* _Work to complete_
All lines from the one containing "將列activity和subject列轉換為因子<pre>" through the end of the material below are to be printed exactly, both ends included, minus pictures.

::::::::::

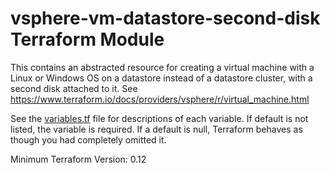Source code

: # vsphere-vm-datastore-second-disk Terraform Module

This contains an abstracted resource for creating a virtual machine with a Linux or Windows OS
on a datastore instead of a datastore cluster, with a second disk attached to it.
See https://www.terraform.io/docs/providers/vsphere/r/virtual_machine.html

See the [variables.tf](variables.tf) file for descriptions of each variable. If default is not listed,
the variable is required. If a default is null, Terraform behaves as though you had completely 
omitted it.

Minimum Terraform Version: 0.12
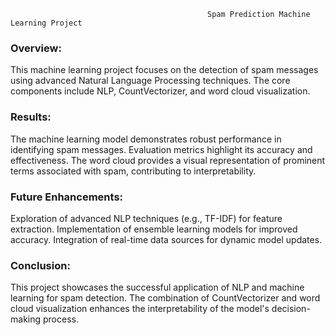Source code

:                                                 Spam Prediction Machine Learning Project 
### Overview:

This machine learning project focuses on the detection of spam messages using advanced Natural Language Processing techniques. 
The core components include NLP, CountVectorizer, and word cloud visualization.

### Results:

The machine learning model demonstrates robust performance in identifying spam messages. 
Evaluation metrics highlight its accuracy and effectiveness. The word cloud provides a visual representation of prominent terms associated with spam, contributing to interpretability.

### Future Enhancements:

Exploration of advanced NLP techniques (e.g., TF-IDF) for feature extraction.
Implementation of ensemble learning models for improved accuracy.
Integration of real-time data sources for dynamic model updates.

### Conclusion:

This project showcases the successful application of NLP and machine learning for spam detection. The combination of CountVectorizer and word cloud visualization enhances the interpretability of the model's decision-making process.
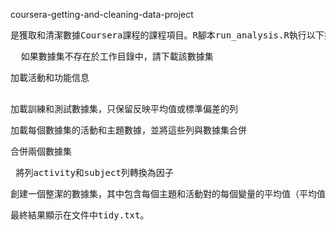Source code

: coursera-getting-and-cleaning-data-project<pre>
是獲取和清潔數據Coursera課程的課程項目。R腳本run_analysis.R執行以下操作：<pre>   
如果數據集不存在於工作目錄中，請下載該數據集 <pre>
加載活動和功能信息<pre>    
加載訓練和測試數據集，只保留反映平均值或標準偏差的列<pre>
加載每個數據集的活動和主題數據，並將這些列與數據集合併<pre> 
合併兩個數據集<pre>
將列activity和subject列轉換為因子<pre>
創建一個整潔的數據集，其中包含每個主題和活動對的每個變量的平均值（平均值）<pre>
最終結果顯示在文件中tidy.txt。<pre>   
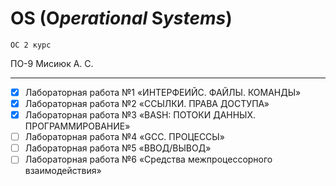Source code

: # OS (**O***perational* **S***ystems*)
` ОС 2 курс `

ПО-9 Мисиюк А. С.

---

- [x] Лабораторная работа №1 «ИНТЕРФЕИЙС. ФАЙЛЫ. КОМАНДЫ»
- [x] Лабораторная работа №2 «ССЫЛКИ. ПРАВА ДОСТУПА»
- [x] Лабораторная работа №3 «BASH: ПОТОКИ ДАННЫХ. ПРОГРАММИРОВАНИЕ»
- [ ] Лабораторная работа №4 «GCC. ПРОЦЕССЫ»
- [ ] Лабораторная работа №5 «ВВОД/ВЫВОД»
- [ ] Лабораторная работа №6 «Средства межпроцессорного взаимодействия»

::::::::::

* _Response below_
將列activity和subject列轉換為因子<pre>
創建一個整潔的數據集，其中包含每個主題和活動對的每個變量的平均值（平均值）<pre>
最終結果顯示在文件中tidy.txt。<pre>   
Source code

: # OS (**O***perational* **S***ystems*)
` ОС 2 курс `

ПО-9 Мисиюк А. С.

---

- [x] Лабораторная работа №1 «ИНТЕРФЕИЙС. ФАЙЛЫ. КОМАНДЫ»
- [x] Лабораторная работа №2 «ССЫЛКИ. ПРАВА ДОСТУПА»
- [x] Лабораторная работа №3 «BASH: ПОТОКИ ДАННЫХ. ПРОГРАММИРОВАНИЕ»
- [ ] Лабораторная работа №4 «GCC. ПРОЦЕССЫ»
- [ ] Лабораторная работа №5 «ВВОД/ВЫВОД»
- [ ] Лабораторная работа №6 «Средства межпроцессорного взаимодействия»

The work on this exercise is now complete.